**INFORMATION PROVIDED:**
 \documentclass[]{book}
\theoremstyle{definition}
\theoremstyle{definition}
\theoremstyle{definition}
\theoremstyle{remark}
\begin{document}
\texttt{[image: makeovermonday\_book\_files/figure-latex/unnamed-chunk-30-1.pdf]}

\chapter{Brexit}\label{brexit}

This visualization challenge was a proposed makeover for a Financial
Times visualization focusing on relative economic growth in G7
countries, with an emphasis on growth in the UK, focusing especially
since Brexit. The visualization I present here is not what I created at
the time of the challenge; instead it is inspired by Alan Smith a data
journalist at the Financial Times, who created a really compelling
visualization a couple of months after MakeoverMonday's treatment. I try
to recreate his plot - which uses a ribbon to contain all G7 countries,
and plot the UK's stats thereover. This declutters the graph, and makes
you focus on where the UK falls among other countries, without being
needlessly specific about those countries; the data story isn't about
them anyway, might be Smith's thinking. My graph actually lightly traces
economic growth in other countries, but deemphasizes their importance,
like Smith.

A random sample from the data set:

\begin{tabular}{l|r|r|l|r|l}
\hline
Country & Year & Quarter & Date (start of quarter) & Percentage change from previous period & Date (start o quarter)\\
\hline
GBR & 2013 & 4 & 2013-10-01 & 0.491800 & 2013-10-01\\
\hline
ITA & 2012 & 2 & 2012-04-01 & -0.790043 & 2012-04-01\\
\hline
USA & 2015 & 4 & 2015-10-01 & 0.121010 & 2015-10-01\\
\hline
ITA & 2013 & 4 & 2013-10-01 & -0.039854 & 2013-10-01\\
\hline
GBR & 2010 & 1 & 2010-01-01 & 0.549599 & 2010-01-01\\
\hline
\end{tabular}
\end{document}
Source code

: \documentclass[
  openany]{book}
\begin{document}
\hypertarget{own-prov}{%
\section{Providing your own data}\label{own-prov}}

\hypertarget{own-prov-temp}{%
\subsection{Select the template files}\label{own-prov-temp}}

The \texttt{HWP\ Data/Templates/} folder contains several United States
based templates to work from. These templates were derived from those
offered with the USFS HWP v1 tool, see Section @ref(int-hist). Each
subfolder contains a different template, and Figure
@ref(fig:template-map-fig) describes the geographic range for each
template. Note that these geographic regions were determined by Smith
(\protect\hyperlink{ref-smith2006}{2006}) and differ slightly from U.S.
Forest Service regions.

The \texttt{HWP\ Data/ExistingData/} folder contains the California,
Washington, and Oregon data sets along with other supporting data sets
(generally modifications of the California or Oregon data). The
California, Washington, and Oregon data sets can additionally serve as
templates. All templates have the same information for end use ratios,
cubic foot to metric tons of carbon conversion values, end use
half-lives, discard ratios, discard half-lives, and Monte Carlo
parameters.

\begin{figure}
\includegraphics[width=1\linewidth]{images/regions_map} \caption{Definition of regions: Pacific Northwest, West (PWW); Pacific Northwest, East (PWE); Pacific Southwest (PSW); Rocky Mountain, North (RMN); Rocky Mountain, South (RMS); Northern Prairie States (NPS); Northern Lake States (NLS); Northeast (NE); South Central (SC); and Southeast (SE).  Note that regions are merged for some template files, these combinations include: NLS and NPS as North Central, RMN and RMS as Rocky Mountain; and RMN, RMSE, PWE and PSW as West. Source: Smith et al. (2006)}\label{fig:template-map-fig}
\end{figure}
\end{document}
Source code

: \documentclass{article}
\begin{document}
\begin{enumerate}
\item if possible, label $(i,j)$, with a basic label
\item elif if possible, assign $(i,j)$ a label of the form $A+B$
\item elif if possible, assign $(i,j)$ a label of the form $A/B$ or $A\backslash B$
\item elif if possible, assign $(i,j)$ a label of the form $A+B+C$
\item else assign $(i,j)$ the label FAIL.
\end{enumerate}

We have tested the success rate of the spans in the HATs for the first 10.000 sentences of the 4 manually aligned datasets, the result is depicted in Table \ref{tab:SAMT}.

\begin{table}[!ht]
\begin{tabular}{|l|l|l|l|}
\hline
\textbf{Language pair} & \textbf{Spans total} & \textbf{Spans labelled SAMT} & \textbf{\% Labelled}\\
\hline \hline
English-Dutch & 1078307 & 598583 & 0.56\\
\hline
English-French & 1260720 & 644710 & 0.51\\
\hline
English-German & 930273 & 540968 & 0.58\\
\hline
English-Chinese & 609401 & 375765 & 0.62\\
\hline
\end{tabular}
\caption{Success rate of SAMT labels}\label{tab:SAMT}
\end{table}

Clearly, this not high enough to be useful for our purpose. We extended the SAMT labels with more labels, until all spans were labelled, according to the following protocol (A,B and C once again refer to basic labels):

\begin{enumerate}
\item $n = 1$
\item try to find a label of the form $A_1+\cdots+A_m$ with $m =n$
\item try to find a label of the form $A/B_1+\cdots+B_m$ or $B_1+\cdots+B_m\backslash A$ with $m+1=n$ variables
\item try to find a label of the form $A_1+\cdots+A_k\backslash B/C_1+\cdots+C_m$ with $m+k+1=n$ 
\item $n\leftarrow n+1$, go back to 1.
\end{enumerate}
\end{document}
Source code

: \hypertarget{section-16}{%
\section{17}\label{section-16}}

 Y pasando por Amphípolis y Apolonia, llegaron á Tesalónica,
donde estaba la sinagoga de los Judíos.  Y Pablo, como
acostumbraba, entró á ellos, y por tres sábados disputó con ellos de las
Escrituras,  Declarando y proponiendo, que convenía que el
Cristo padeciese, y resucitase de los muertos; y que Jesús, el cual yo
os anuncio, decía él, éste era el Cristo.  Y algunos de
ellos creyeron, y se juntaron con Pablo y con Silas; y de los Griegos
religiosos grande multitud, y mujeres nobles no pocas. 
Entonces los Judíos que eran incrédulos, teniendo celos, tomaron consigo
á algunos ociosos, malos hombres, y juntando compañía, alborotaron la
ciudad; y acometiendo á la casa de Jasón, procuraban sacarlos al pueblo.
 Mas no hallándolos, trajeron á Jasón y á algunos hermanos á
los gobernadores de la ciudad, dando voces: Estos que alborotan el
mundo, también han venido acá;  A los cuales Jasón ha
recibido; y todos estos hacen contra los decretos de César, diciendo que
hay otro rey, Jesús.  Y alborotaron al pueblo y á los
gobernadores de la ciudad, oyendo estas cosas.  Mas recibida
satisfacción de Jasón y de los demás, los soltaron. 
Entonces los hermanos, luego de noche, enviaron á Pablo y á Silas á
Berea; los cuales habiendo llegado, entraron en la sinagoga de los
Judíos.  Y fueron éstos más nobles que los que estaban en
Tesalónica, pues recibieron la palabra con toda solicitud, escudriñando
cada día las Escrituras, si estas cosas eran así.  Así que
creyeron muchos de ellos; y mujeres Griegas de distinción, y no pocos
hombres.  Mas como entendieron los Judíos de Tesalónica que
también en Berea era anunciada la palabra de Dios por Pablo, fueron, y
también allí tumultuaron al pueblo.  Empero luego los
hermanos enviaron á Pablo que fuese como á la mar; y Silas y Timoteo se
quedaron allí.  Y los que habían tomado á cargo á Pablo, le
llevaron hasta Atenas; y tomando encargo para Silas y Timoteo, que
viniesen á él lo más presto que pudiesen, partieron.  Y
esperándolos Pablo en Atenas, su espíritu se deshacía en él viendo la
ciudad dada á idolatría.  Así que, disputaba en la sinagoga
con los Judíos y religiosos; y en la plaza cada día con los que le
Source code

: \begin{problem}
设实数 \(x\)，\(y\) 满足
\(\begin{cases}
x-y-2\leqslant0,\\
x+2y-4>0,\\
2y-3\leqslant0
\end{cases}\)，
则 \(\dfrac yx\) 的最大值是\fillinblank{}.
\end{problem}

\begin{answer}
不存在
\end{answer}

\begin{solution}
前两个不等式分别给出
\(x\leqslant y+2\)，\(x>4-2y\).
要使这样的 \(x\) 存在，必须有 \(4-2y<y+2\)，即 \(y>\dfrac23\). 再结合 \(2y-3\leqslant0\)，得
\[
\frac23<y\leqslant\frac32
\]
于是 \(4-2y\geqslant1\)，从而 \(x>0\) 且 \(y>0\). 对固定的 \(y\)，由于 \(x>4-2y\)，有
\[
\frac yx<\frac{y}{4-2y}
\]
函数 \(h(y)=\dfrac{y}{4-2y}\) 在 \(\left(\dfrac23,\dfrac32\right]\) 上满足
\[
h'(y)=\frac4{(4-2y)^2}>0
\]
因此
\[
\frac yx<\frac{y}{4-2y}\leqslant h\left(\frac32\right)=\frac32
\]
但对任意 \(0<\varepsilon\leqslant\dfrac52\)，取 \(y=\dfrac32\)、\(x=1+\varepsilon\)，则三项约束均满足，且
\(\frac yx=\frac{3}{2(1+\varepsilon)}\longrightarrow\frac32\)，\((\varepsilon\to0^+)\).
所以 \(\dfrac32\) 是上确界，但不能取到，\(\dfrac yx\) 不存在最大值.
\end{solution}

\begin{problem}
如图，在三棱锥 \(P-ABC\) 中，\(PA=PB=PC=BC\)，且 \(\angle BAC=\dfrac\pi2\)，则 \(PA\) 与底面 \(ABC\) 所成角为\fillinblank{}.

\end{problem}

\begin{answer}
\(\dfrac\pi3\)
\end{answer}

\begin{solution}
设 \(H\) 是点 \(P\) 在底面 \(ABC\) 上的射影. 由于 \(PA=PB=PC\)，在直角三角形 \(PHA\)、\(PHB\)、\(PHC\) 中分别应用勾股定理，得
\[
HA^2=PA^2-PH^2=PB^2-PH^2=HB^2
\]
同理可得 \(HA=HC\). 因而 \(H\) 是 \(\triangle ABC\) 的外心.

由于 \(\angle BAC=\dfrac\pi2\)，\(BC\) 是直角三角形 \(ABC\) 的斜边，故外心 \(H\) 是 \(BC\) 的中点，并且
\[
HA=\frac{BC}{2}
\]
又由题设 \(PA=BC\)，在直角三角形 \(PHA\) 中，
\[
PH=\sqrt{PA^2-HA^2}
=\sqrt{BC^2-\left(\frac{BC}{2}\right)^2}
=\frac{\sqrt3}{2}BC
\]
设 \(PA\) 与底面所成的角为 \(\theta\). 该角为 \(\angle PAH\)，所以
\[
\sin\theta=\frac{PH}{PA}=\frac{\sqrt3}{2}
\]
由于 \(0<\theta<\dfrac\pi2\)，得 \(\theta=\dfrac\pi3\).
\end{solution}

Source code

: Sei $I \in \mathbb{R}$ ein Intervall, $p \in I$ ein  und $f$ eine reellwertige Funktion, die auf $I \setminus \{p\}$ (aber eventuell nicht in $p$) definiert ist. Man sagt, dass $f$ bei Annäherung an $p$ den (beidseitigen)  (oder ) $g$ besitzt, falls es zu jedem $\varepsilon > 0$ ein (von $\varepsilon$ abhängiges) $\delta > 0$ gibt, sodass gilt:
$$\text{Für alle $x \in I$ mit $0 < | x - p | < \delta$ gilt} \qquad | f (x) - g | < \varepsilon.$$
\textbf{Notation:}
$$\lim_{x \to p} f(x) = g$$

**TASK ITEM:**
Retype the portion of the data above that starts on the line with "también allí tumultuaron" and finishes on the line with "llevaron hasta Atenas;", including both of those lines.

**ANSWER BELOW:**
también allí tumultuaron al pueblo.  Empero luego los
hermanos enviaron á Pablo que fuese como á la mar; y Silas y Timoteo se
quedaron allí.  Y los que habían tomado á cargo á Pablo, le
llevaron hasta Atenas; y tomando encargo para Silas y Timoteo, que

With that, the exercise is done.